● **Description of the task**
Please go line by line through the material and copy each one containing the word "Oracle".

● **Given information**
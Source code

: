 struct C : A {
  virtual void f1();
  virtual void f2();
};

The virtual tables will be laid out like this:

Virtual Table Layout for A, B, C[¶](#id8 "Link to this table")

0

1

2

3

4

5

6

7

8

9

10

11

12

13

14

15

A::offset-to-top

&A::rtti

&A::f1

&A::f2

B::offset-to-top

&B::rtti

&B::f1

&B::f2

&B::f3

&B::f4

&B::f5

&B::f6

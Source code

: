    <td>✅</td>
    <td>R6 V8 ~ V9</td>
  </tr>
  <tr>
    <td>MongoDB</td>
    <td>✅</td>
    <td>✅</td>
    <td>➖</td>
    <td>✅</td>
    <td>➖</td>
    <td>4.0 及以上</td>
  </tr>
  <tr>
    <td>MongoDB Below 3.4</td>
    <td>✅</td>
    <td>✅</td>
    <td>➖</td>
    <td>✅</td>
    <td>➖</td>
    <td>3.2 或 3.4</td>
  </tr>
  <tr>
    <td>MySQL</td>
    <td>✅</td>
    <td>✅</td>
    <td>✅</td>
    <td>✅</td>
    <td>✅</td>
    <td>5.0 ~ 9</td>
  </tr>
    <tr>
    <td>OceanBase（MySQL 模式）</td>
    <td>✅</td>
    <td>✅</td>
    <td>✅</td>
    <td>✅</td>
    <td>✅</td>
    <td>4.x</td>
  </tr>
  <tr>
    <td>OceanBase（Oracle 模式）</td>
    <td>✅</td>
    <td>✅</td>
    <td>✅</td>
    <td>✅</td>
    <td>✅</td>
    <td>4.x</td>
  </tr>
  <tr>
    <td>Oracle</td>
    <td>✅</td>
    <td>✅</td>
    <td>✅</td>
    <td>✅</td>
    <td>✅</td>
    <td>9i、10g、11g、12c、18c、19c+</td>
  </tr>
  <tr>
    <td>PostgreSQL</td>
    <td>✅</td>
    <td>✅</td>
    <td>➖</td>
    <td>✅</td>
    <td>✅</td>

● **Finished task**
    <td>OceanBase（Oracle 模式）</td>
    <td>Oracle</td>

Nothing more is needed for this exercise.